* WHAT IS BEING ASKED: Work out how many lines below contain the word "typed", then give that number alone.

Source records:

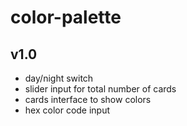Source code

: # color-palette 
## v1.0
  - day/night switch
  - slider input for total number of cards
  - cards interface to show colors
  - hex color code input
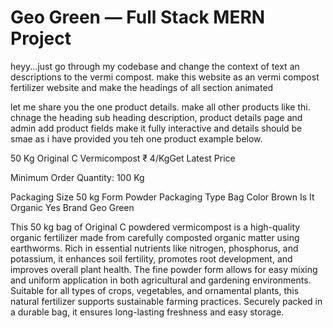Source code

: # Geo Green — Full Stack MERN Project










heyy...just go through my codebase and change the context of text an descriptions to the vermi compost. make this website as an vermi compost fertilizer  website and make the headings of all section animated 

let me share you the one product details. make all other products like thi. chnage the heading sub heading description, product details page and admin add product fields 
make it fully interactive and details should be smae as i have provided you teh one product example below. 

50 Kg Original C Vermicompost
₹ 4/KgGet Latest Price

Minimum Order Quantity: 100 Kg

Packaging Size	50 kg
Form	Powder
Packaging Type	Bag
Color	Brown
Is It Organic	Yes
Brand	Geo Green

This 50 kg bag of Original C powdered vermicompost is a high-quality organic fertilizer made from carefully composted organic matter using earthworms. Rich in essential nutrients like nitrogen, phosphorus, and potassium, it enhances soil fertility, promotes root development, and improves overall plant health. The fine powder form allows for easy mixing and uniform application in both agricultural and gardening environments. Suitable for all types of crops, vegetables, and ornamental plants, this natural fertilizer supports sustainable farming practices. Securely packed in a durable bag, it ensures long-lasting freshness and easy storage.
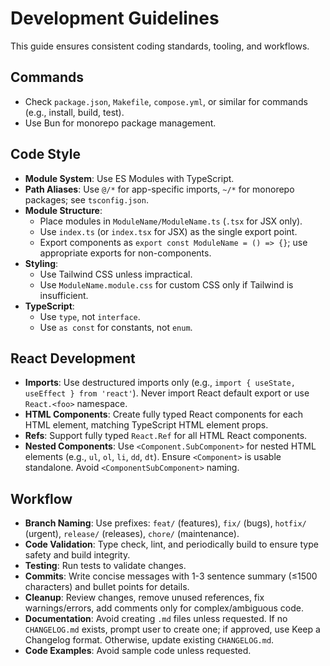 # Development Guidelines

This guide ensures consistent coding standards, tooling, and workflows.

## Commands

- Check `package.json`, `Makefile`, `compose.yml`, or similar for commands (e.g., install, build, test).
- Use Bun for monorepo package management.

## Code Style

- **Module System**: Use ES Modules with TypeScript.
- **Path Aliases**: Use `@/*` for app-specific imports, `~/*` for monorepo packages; see `tsconfig.json`.
- **Module Structure**:
  - Place modules in `ModuleName/ModuleName.ts` (`.tsx` for JSX only).
  - Use `index.ts` (or `index.tsx` for JSX) as the single export point.
  - Export components as `export const ModuleName = () => {}`; use appropriate exports for non-components.
- **Styling**:
  - Use Tailwind CSS unless impractical.
  - Use `ModuleName.module.css` for custom CSS only if Tailwind is insufficient.
- **TypeScript**:
  - Use `type`, not `interface`.
  - Use `as const` for constants, not `enum`.

## React Development

- **Imports**: Use destructured imports only (e.g., `import { useState, useEffect } from 'react'`). Never import React default export or use `React.<foo>` namespace.
- **HTML Components**: Create fully typed React components for each HTML element, matching TypeScript HTML element props.
- **Refs**: Support fully typed `React.Ref` for all HTML React components.
- **Nested Components**: Use `<Component.SubComponent>` for nested HTML elements (e.g., `ul`, `ol`, `li`, `dd`, `dt`). Ensure `<Component>` is usable standalone. Avoid `<ComponentSubComponent>` naming.

## Workflow

- **Branch Naming**: Use prefixes: `feat/` (features), `fix/` (bugs), `hotfix/` (urgent), `release/` (releases), `chore/` (maintenance).
- **Code Validation**: Type check, lint, and periodically build to ensure type safety and build integrity.
- **Testing**: Run tests to validate changes.
- **Commits**: Write concise messages with 1-3 sentence summary (≤1500 characters) and bullet points for details.
- **Cleanup**: Review changes, remove unused references, fix warnings/errors, add comments only for complex/ambiguous code.
- **Documentation**: Avoid creating `.md` files unless requested. If no `CHANGELOG.md` exists, prompt user to create one; if approved, use Keep a Changelog format. Otherwise, update existing `CHANGELOG.md`.
- **Code Examples**: Avoid sample code unless requested.
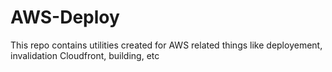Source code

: # AWS-Deploy
This repo contains utilities created for AWS related things like deployement, invalidation Cloudfront, building, etc

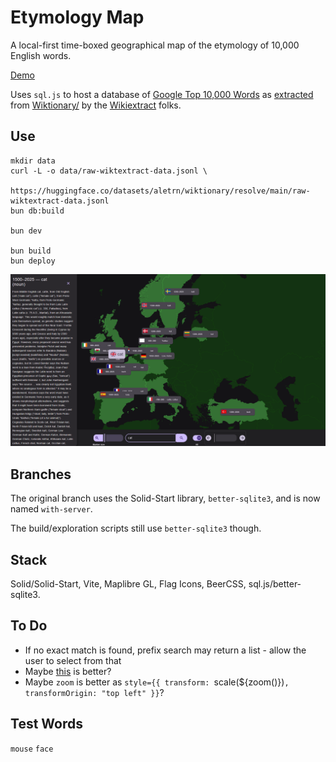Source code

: # Etymology Map

A local-first time-boxed geographical map of the etymology of 10,000 English words.

[Demo](https://leegee.github.io/etymology-map/)

Uses `sql.js` to host a database of [Google Top 10,000 Words](https://raw.githubusercontent.com/first20hours/google-10000-english/refs/heads/master/google-10000-english.txt) as [extracted](https://kaikki.org/dictionary/rawdata.html) from [Wiktionary/](https://www.wiktionary.org/) by the [Wikiextract](https://aclanthology.org/2022.lrec-1.140/) folks.

## Use

    mkdir data
    curl -L -o data/raw-wiktextract-data.jsonl \
        https://huggingface.co/datasets/aletrn/wiktionary/resolve/main/raw-wiktextract-data.jsonl
    bun db:build

    bun dev

    bun build
    bun deploy

[![Screenshot](./README.png)](https://leegee.github.io/etymology-map/)

## Branches

The original branch uses the Solid-Start library, `better-sqlite3`, and is now named `with-server`.

The build/exploration scripts still use `better-sqlite3` though.

## Stack

Solid/Solid-Start, Vite, Maplibre GL, Flag Icons, BeerCSS, sql.js/better-sqlite3.

## To Do

* If no exact match is found, prefix search may return a list - allow the user to select from that
* Maybe [this](http://etym.org/) is better?
* Maybe `zoom` is better as `style={{ transform: `scale(${zoom()})`, transformOrigin: "top left" }}`?

## Test Words

`mouse`
`face`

* EXERCISE SOLUTION: 2